After a decade and a half of apartment living, last year was my first as a gardener in earnest. My backyard, not much bigger than a picnic blanket, is flagstone except for an odd patch of earth off to one side. I planted what I could there and put the rest in containers. With each seedling, each handful of (borrowed) compost, I was certain I was doing everything wrong.

Sure enough, six bushy tomato plants produced exactly two knobby green fruit, good for a salad garnish at best; the basil grew woody-stemmed and tiny-leaved (forget homemade pesto); the sedum got trampled by the dog.

But when I stepped outside at night, the scented geranium infused the air with lemony smells, the sweet alyssum spilled from pots like sea foam, the moonflowers hovered on the fence as luminous as milk glass. I'd made mistakes, yes, but what thrived was enough to make opening the kitchen door a celebration.

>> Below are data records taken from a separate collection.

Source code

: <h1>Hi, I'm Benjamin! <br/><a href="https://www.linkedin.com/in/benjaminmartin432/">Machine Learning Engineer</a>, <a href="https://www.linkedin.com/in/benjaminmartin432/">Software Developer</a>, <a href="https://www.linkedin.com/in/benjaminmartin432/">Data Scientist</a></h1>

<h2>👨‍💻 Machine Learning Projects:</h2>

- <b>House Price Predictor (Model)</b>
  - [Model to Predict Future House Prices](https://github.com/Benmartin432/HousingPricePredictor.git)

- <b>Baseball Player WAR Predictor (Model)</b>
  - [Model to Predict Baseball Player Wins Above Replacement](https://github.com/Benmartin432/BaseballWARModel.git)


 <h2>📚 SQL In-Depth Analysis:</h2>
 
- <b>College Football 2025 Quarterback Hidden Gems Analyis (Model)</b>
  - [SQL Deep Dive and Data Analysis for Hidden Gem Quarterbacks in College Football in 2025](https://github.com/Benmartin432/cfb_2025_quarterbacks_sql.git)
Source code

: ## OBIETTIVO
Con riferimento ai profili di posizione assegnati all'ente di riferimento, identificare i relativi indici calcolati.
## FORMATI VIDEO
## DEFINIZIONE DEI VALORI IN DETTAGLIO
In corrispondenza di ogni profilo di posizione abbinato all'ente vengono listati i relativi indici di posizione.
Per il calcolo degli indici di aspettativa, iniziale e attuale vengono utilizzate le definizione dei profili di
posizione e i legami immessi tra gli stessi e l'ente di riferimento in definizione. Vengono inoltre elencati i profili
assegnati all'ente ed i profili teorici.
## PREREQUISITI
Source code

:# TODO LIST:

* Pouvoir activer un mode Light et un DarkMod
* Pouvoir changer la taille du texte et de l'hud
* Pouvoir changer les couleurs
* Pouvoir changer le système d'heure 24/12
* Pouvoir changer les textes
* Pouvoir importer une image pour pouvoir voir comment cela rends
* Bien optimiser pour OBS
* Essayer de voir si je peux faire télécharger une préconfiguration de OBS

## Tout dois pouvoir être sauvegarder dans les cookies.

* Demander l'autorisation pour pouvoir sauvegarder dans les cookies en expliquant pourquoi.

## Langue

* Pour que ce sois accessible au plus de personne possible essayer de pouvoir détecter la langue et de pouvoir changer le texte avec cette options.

Joyce McGreevy understands this journey from uncertainty to surprise. As she recounts in "Gardening by Heart: The Extraordinary Gift of an Ordinary Garden," she too has begun a garden with little more than some shaky self-confidence.

"Now and then," McGreevy recalls, "I would start a garden, with no clue as to what grew well where, enjoying a fortnight of ill-tended verdure before the brown reality set in. Invariably, I concluded that I was just not a gardener and had best leave the mysterious art to its natural-born initiates."

And then her mother--a gardener--died, and nothing was the same. An uncle suggested McGreevy take a cutting from one of her mother's plants. She chose rosemary, "the scent of which has, even now, the power to conjure up my mother's kitchen in vivid detail, right down to the feel of the Irish linen tablecloth and the companionable music of my parents' conversation."

Rosemary, she learned later, is traditionally the herb of remembrance. "The lessons of the garden," she writes of this discovery, "had begun."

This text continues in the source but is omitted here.